A Pile of Lamps Needs a Brain
Posted by Bob Warfield on October 28, 2007
Continuing the discussion of a Pile of Lamps (a clustered Lamp stack in more prosaic terms), Aloof Schipperke writes about how such a thing might manage its consumption of machines on a utility computing fabric:
Techniques for managing large sets of machines tend to either highly centralized or highly decentralized. Centralized solutions tend to come from system administration circles as ways to cope with large quantities of machines. Decentralized solutions tend to come from the parallel computing space where algorithms are designed to take advantage of large quantities of machines.
Neither approach tends to provide much coupling between management actions and application conditions. Neither approach seems well adapted for any form of semi-intelligent dynamic configuration of multi-layer web application. Neither of them seem well suited for non-trivial quantities of loosely coupled LAMP stacks.
Aloof has been contemplating whether a better approach might be to have the machines converse amongst themselves in some way. He envisions machines getting together when loads become too challenging and deciding to spawn another machine to take some of the load on.
Let’s drop back and consider this more generally. First, we have a unique capability emerging in hosted utility grids. These range from systems like Amazon’s Web Services to 3Tera’s ability to create grids at their hosting partners. It started with the grid computing movement which sought to use “spare” computers on demand, and has now become a full blown commercially available service. Applications can order and provision a new server literally on 10 minutes notice, use it for a period of time, and then release the machine back to the pool only paying for the time they’ve used. This differs markedly from stories such as iLike’s, who had to drive around in a truck borrowing servers everywhere they could, and then physically connect them up. Imagine how much easier it could have been to push a button and bring on the extra servers on 10 minutes notice as they were needed.
Second, we have the problem of how to manage such a system. This is Aloof’s problem. Just because we can provision a new machine on 10 minutes notice doesn’t mean a lot of other things:
- It doesn’t mean our application is architected to take advantage of another machine.
- It doesn’t mean we can reconfigure our application to take advantage in 10 minutes.
- It doesn’t mean we have a system in place that knows when it’s time to add a machine, or take one back off.
This requires another generation of thinking beyond what’s typically been implemented.
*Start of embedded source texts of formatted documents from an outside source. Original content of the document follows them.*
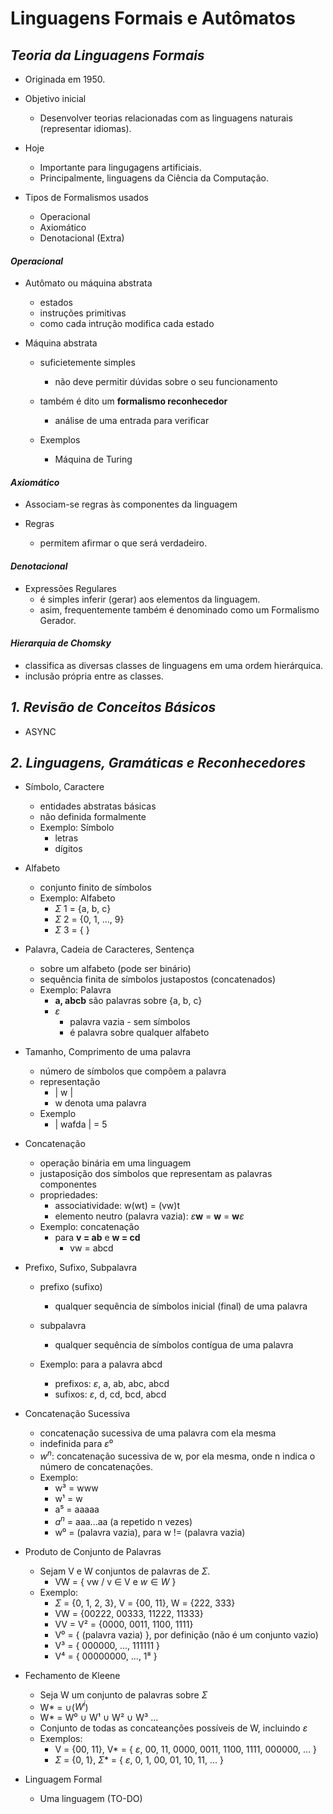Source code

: # Linguagens Formais e Autômatos

## __*Teoria da Linguagens Formais*__

- Originada em 1950.

- Objetivo inicial
  - Desenvolver teorias relacionadas com as linguagens naturais (representar idiomas).

- Hoje
  - Importante para lingugagens artificiais.
  - Principalmente, linguagens da Ciência da Computação.

- Tipos de Formalismos usados
  - Operacional
  - Axiomático
  - Denotacional (Extra)

#### **_Operacional_**

- Autômato ou máquina abstrata
  - estados
  - instruções primitivas
  - como cada intrução modifica cada estado

- Máquina abstrata
  - suficietemente simples
    - não deve permitir dúvidas sobre o seu funcionamento
  
  - também é dito um **formalismo reconhecedor**
    - análise de uma entrada para verificar

  - Exemplos
    - Máquina de Turing

#### _**Axiomático**_

- Associam-se regras às componentes da linguagem

- Regras
  - permitem afirmar o que será verdadeiro.

#### _**Denotacional**_

- Expressões Regulares
  - é simples inferir (gerar) aos elementos da linguagem.
  - asim, frequentemente também é denominado como um Formalismo Gerador.

#### _**Hierarquia de Chomsky**_

- classifica as diversas classes de linguagens em uma ordem hierárquica.
- inclusão própria entre as classes.

## **_1. Revisão de Conceitos Básicos_**

- ASYNC

## _**2. Linguagens, Gramáticas e Reconhecedores**_

- Símbolo, Caractere
  - entidades abstratas básicas
  - não definida formalmente
  - Exemplo: Símbolo
    - letras
    - dígitos

- Alfabeto
  - conjunto finito de símbolos
  - Exemplo: Alfabeto
    - $\Sigma$ 1 = {a, b, c}
    - $\Sigma$ 2 = {0, 1, ..., 9}
    - $\Sigma$ 3 = { }

- Palavra, Cadeia de Caracteres, Sentença
  - sobre um alfabeto (pode ser binário)
  - sequência finita de símbolos justapostos (concatenados)
  - Exemplo: Palavra
    - **a, abcb** são palavras sobre {a, b, c}
    - $\varepsilon$
      - palavra vazia - sem símbolos
      - é palavra sobre qualquer alfabeto

- Tamanho, Comprimento de uma palavra
  - número de símbolos que compõem a palavra
  - representação
    - | w |
    - w denota uma palavra
  - Exemplo
    - | wafda | = 5

- Concatenação
  - operação binária em uma linguagem
  - justaposição dos símbolos que representam as palavras componentes
  - propriedades:
    - associatividade: w(wt) = (vw)t
    - elemento neutro (palavra vazia): $\varepsilon$**w** = **w** = **w**$\varepsilon$
  - Exemplo: concatenação
    - para **v = ab** e **w = cd**
      - vw = abcd

- Prefixo, Sufixo, Subpalavra
  - prefixo (sufixo)
    - qualquer sequência de símbolos inicial (final) de uma palavra

  - subpalavra
    - qualquer sequência de símbolos contígua de uma palavra
  
  - Exemplo: para a palavra abcd
    - prefixos: $\varepsilon$, a, ab, abc, abcd
    - sufixos: $\varepsilon$, d, cd, bcd, abcd

- Concatenação Sucessiva
  - concatenação sucessiva de uma palavra com ela mesma
  - indefinida para $\varepsilon$⁰
  - $w^n$: concatenação sucessiva de w, por ela mesma, onde n indica o número de concatenações.
  - Exemplo:
    - w³ = www
    - w¹ = w
    - a⁵ = aaaaa
    - $a^n$ = aaa...aa (a repetido n vezes)
    - w⁰ = (palavra vazia), para w != (palavra vazia)

- Produto de Conjunto de Palavras
  - Sejam V e W conjuntos de palavras de $\Sigma$.
    - VW = { vw / v $\in$ V e $w \in W$ }
  - Exemplo:
    - $\Sigma$ = {0, 1, 2, 3}, V = {00, 11}, W = {222, 333}
    - VW = {00222, 00333, 11222, 11333}
    - VV = V² = {0000, 0011, 1100, 1111}
    - V⁰ = { (palavra vazia) }, por definição (não é um conjunto vazio)
    - V³ = { 000000, ..., 111111 }
    - V⁴ = { 00000000, ..., 1⁸ }

- Fechamento de Kleene
  - Seja W um conjunto de palavras sobre $\Sigma$
  - W* = $\cup$($W^i$)
  - W* = W⁰ $\cup$ W¹ $\cup$ W² $\cup$ W³ ...
  - Conjunto de todas as concateanções possíveis de W, incluindo $\varepsilon$
  - Exemplos:
    - V = {00, 11}, V* = { $\varepsilon$, 00, 11, 0000, 0011, 1100, 1111, 000000, ... }
    - $\Sigma$ = {0, 1}, $\Sigma$* = { $\varepsilon$, 0, 1, 00, 01, 10, 11, ... }

- Linguagem Formal
  - Uma linguagem (TO-DO)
New variable cost infrastructure has to trickle down into fixed cost architectures. For me, this sort of problem always boils down to finding the right granularity of “object” to think about. Is the machine the object? Whether or not it is, our software layers must take account of machines as objects because that’s how we pay for them.
So to attack this problem, we need to understand a collection of questions:
- What is to be our unit of scalability? A machine? A process? A thread? A component of some kind? At some level, the unit has to map to a machine so we can properly allocate on a utility grid.
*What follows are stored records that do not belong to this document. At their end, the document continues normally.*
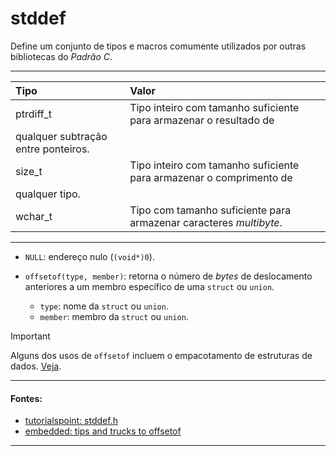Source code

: # stddef
Define um conjunto de tipos e macros comumente utilizados por outras bibliotecas do
*Padrão C*.

---

| Tipo       | Valor                                              |
| :--        | :--                                                |
| ptrdiff\_t | Tipo inteiro com tamanho suficiente para armazenar o resultado de
qualquer subtração entre ponteiros. |
| size\_t    | Tipo inteiro com tamanho suficiente para armazenar o comprimento de
qualquer tipo. |
| wchar\_t   | Tipo com tamanho suficiente para armazenar caracteres *multibyte*. |

---

* `NULL`: endereço nulo (`(void*)0`).

* `offsetof(type, member)`: retorna o número de *bytes* de deslocamento anteriores a um
membro específico de uma `struct` ou `union`.
	* `type`: nome da `struct` ou `union`.
	* `member`: membro da `struct` ou `union`.

> [!IMPORTANT]
> Alguns dos usos de `offsetof` incluem o empacotamento de estruturas de dados.
> [Veja](https://www.embedded.com/learn-a-new-trick-with-the-offsetof-macro/ "Sobre 'offsetof'").

---

#### Fontes:
* [tutorialspoint: stddef.h](https://www.tutorialspoint.com/c_standard_library/stddef_h.htm )
* [embedded: tips and trucks to offsetof](https://www.embedded.com/learn-a-new-trick-with-the-offsetof-macro/ )

---
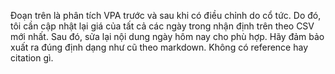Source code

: Đoạn trên là phân tích VPA trước và sau khi có điều chỉnh do cổ tức. Do đó, tôi cần cập nhật lại giá của tất cả các ngày trong nhận định trên theo CSV mới nhất. Sau đó, sửa lại nội dung ngày hôm nay cho phù hợp. Hãy đảm bảo xuất ra đúng định dạng như cũ theo markdown. Không có reference hay citation gì.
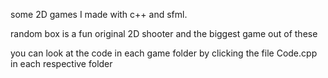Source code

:some 2D games I made with c++ and sfml. 

random box is a fun original 2D shooter and the biggest game out of these

you can look at the code in each game folder by clicking the file Code.cpp in each respective folder
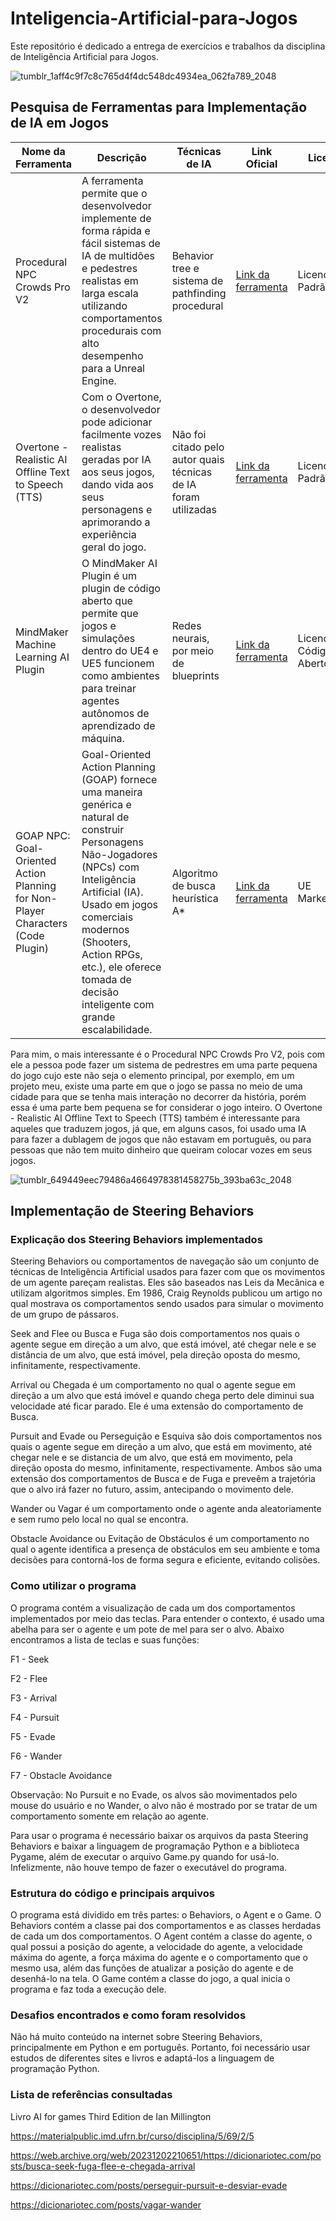 # Inteligencia-Artificial-para-Jogos
Este repositório é dedicado a entrega de exercícios e trabalhos da disciplina de Inteligência Artificial para Jogos.

![tumblr_1aff4c9f7c8c765d4f4dc548dc4934ea_062fa789_2048](https://github.com/user-attachments/assets/f5dbd15d-df72-489f-9d81-adbdc6d861d4)

## Pesquisa de Ferramentas para Implementação de IA em Jogos
| Nome da Ferramenta | Descrição | Técnicas de IA | Link Oficial | Licença |
| ------------- | ------------- | ------------- | ------------- | ------------- |
| Procedural NPC Crowds Pro V2  | A ferramenta permite que o desenvolvedor implemente de forma rápida e fácil sistemas de IA de multidões e pedestres realistas em larga escala utilizando comportamentos procedurais com alto desempenho para a Unreal Engine.  | Behavior tree e sistema de pathfinding procedural  | [Link da ferramenta](https://www.fab.com/listings/6212ccdd-1352-44e8-a545-7646042f0887)  | Licença Padrão  |
| Overtone - Realistic AI Offline Text to Speech (TTS)  | Com o Overtone, o desenvolvedor pode adicionar facilmente vozes realistas geradas por IA aos seus jogos, dando vida aos seus personagens e aprimorando a experiência geral do jogo.  | Não foi citado pelo autor quais técnicas de IA foram utilizadas  | [Link da ferramenta](https://www.fab.com/listings/605ad66e-0bae-411c-859e-36ac07e78b10)  | Licença Padrão  |
| MindMaker Machine Learning AI Plugin  | O MindMaker AI Plugin é um plugin de código aberto que permite que jogos e simulações dentro do UE4 e UE5 funcionem como ambientes para treinar agentes autônomos de aprendizado de máquina.  | Redes neurais, por meio de blueprints  | [Link da ferramenta](https://github.com/krumiaa/MindMaker)  | Licença de Código Aberto  |
| GOAP NPC: Goal-Oriented Action Planning for Non-Player Characters (Code Plugin)  | Goal-Oriented Action Planning (GOAP) fornece uma maneira genérica e natural de construir Personagens Não-Jogadores (NPCs) com Inteligência Artificial (IA). Usado em jogos comerciais modernos (Shooters, Action RPGs, etc.), ele oferece tomada de decisão inteligente com grande escalabilidade.  | Algoritmo de busca heurística A*  | [Link da ferramenta](https://www.fab.com/listings/9a9f66b4-26f0-4a83-a758-3d8d4dd94ec5)  | UE Marketplace  |

Para mim, o mais interessante é o Procedural NPC Crowds Pro V2, pois com ele a pessoa pode fazer um sistema de pedrestres em uma parte pequena do jogo cujo este não seja o elemento principal, por exemplo, em um projeto meu, existe uma parte em que o jogo se passa no meio de uma cidade para que se tenha mais interação no decorrer da história, porém essa é uma parte bem pequena se for considerar o jogo inteiro. O Overtone - Realistic AI Offline Text to Speech (TTS) também é interessante para aqueles que traduzem jogos, já que, em alguns casos, foi usado uma IA para fazer a dublagem de jogos que não estavam em português, ou para pessoas que não tem muito dinheiro que queiram colocar vozes em seus jogos.

![tumblr_649449eec79486a4664978381458275b_393ba63c_2048](https://github.com/user-attachments/assets/1c1ee84d-ba6a-4116-8269-4ab3d0f1a4e4)

## Implementação de Steering Behaviors

### Explicação dos Steering Behaviors implementados
Steering Behaviors ou comportamentos de navegação são um conjunto de técnicas de Inteligência Artificial usados para fazer com que os movimentos de um agente pareçam realistas. Eles são baseados nas Leis da Mecânica e utilizam algoritmos simples. Em 1986, Craig Reynolds publicou um artigo no qual mostrava os comportamentos sendo usados para simular o movimento de um grupo de pássaros.

Seek and Flee ou Busca e Fuga são dois comportamentos nos quais o agente segue em direção a um alvo, que está imóvel, até chegar nele e se distância de um alvo, que está imóvel, pela direção oposta do mesmo, infinitamente, respectivamente.

Arrival ou Chegada é um comportamento no qual o agente segue em direção a um alvo que está imóvel e quando chega perto dele diminui sua velocidade até ficar parado. Ele é uma extensão do comportamento de Busca.

Pursuit and Evade ou Perseguição e Esquiva são dois comportamentos nos quais o agente segue em direção a um alvo, que está em movimento, até chegar nele e se distancia de um alvo, que está em movimento, pela direção oposta do mesmo, infinitamente, respectivamente. Ambos são uma extensão dos comportamentos de Busca e de Fuga e preveêm a trajetória que o alvo irá fazer no futuro, assim, antecipando o movimento dele.

Wander ou Vagar é um comportamento onde o agente anda aleatoriamente e sem rumo pelo local no qual se encontra.

Obstacle Avoidance ou Evitação de Obstáculos é um comportamento no qual o agente identifica a presença de obstáculos em seu ambiente e toma decisões para contorná-los de forma segura e eficiente, evitando colisões.

### Como utilizar o programa
O programa contém a visualização de cada um dos comportamentos implementados por meio das teclas. Para entender o contexto, é usado uma abelha para ser o agente e um pote de mel para ser o alvo. Abaixo encontramos a lista de teclas e suas funções:

F1 - Seek

F2 - Flee

F3 - Arrival

F4 - Pursuit

F5 - Evade

F6 - Wander

F7 - Obstacle Avoidance

Observação: No Pursuit e no Evade, os alvos são movimentados pelo mouse do usuário e no Wander, o alvo não é mostrado por se tratar de um comportamento somente em relação ao agente.

Para usar o programa é necessário baixar os arquivos da pasta Steering Behaviors e baixar a linguagem de programação Python e a biblioteca Pygame, além de executar o arquivo Game.py quando for usá-lo. Infelizmente, não houve tempo de fazer o executável do programa.

### Estrutura do código e principais arquivos
O programa está dividido em três partes: o Behaviors, o Agent e o Game. O Behaviors contém a classe pai dos comportamentos e as classes herdadas de cada um dos comportamentos. O Agent contém a classe do agente, o qual possui a posição do agente, a velocidade do agente, a velocidade máxima do agente, a força máxima do agente e o comportamento que o mesmo usa, além das funções de atualizar a posição do agente e de desenhá-lo na tela. O Game contém a classe do jogo, a qual inicia o programa e faz toda a execução dele.

### Desafios encontrados e como foram resolvidos
Não há muito conteúdo na internet sobre Steering Behaviors, principalmente em Python e em português. Portanto, foi necessário usar estudos de diferentes sites e livros e adaptá-los a linguagem de programação Python.

### Lista de referências consultadas
Livro AI for games Third Edition de Ian Millington

https://materialpublic.imd.ufrn.br/curso/disciplina/5/69/2/5

https://web.archive.org/web/20231202210651/https://dicionariotec.com/posts/busca-seek-fuga-flee-e-chegada-arrival

https://dicionariotec.com/posts/perseguir-pursuit-e-desviar-evade

https://dicionariotec.com/posts/vagar-wander
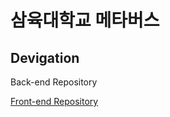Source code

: # 삼육대학교 메타버스

## Devigation
Back-end Repository <a href="https://github.com/CapstionDesign/back-end">

Front-end Repository <a href="https://github.com/CapstionDesign/front-end">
- How do we allocate activity to our scalability units? Examples include load balancing and database partitioning. Abstractly, we need some hashing function that selects the scalability unit to allocate work (data, compute crunching, web page serving, etc.) to.
- What is the mechanism to rebalance? When a scalability unit reaches saturation by some measure, we must rebalance the system. We change the hashing function in #2 and we have a mechanism to redistribute without losing anything while the process is happening. We also must understand how we measure saturation or load for our particular domain.
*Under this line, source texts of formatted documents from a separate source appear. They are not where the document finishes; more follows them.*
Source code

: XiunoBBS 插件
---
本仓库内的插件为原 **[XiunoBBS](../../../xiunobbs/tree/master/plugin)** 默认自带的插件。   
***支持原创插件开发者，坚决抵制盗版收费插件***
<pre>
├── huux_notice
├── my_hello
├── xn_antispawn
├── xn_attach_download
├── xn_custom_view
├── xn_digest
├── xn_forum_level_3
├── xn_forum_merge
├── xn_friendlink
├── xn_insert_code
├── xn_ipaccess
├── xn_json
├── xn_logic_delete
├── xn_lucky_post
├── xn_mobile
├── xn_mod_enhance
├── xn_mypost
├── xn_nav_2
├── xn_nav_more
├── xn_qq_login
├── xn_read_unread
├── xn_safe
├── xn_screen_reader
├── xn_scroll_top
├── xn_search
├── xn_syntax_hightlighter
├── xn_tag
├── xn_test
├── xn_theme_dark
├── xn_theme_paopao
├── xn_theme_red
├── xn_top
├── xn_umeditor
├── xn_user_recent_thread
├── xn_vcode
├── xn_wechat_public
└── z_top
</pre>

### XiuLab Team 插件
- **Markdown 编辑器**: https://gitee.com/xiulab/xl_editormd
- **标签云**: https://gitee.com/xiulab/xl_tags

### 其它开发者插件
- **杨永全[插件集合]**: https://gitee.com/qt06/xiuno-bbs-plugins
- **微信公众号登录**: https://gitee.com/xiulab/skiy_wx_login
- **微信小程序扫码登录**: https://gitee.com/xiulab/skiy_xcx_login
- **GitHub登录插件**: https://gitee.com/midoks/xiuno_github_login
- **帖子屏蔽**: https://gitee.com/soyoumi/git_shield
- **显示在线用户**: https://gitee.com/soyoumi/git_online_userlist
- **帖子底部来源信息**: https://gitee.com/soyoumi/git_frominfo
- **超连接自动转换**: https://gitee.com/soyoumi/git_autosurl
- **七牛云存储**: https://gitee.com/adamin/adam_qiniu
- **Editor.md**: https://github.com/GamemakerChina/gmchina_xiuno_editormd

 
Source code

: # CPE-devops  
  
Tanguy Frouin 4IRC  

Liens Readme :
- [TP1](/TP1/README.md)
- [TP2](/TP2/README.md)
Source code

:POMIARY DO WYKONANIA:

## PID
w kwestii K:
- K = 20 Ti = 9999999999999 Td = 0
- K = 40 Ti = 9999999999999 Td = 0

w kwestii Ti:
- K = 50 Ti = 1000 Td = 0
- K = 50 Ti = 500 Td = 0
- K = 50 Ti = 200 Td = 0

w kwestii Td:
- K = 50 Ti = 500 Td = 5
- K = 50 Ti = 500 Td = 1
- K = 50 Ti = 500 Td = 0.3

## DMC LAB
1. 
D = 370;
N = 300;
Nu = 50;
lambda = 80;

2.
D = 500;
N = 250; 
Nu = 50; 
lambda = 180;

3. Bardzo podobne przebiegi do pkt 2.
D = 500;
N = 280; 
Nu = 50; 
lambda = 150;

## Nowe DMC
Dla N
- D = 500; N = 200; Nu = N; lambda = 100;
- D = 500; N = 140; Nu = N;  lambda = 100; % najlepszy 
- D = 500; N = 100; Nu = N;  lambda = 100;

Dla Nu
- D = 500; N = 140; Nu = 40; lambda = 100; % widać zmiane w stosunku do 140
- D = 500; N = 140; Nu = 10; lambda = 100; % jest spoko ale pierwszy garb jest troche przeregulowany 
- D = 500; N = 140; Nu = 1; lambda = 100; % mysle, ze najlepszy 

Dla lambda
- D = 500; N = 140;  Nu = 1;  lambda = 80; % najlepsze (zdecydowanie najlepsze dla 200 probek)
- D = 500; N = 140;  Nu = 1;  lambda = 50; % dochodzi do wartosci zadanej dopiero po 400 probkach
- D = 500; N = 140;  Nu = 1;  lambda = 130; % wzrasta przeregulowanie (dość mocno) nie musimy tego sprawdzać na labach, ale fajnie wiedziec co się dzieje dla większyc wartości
Let’s cast this back to the world of a Pile of Lamps. A traditional Lamp stack scaling effort is going to view each component of the stack separately. The web piece is separate from the data piece, so we have different answers for the 3 issues on each of the 2 tiers. Pile of Lamps changes how we factor the problem. If I understand the concept correctly, instead of independently scaling the two tiers, we will simply add more Lamp clusters, each of which is a quasi-independent system.
This means we have to add a #4 to the first 3. It was implicit anyway:
4. How do the scaling units communicate when the resources needed to finish some work are not all present within the scaling unit?
Let’s say we’re using a Pile of Lamps to create a service like Twitter. As long as the folks I’m following are on the same scaling unit as me, life is good. But eventually, I will follow someone on another scaling unit. If the Pile of Lamps is clever, it makes this transparent in some way. If it can do that, the other three issues are at least things we can go about doing behind the scenes without bothering developers to handle it in their code. If not, we’ll have to build a layer into our application code that makes it transparent for most of the rest of the code.
I think Aloof’s musings about whether #3 can be done as conversations between the machines will be clearer if the Pile of Lamps idea is mapped out more fulling in terms of all 4 questions.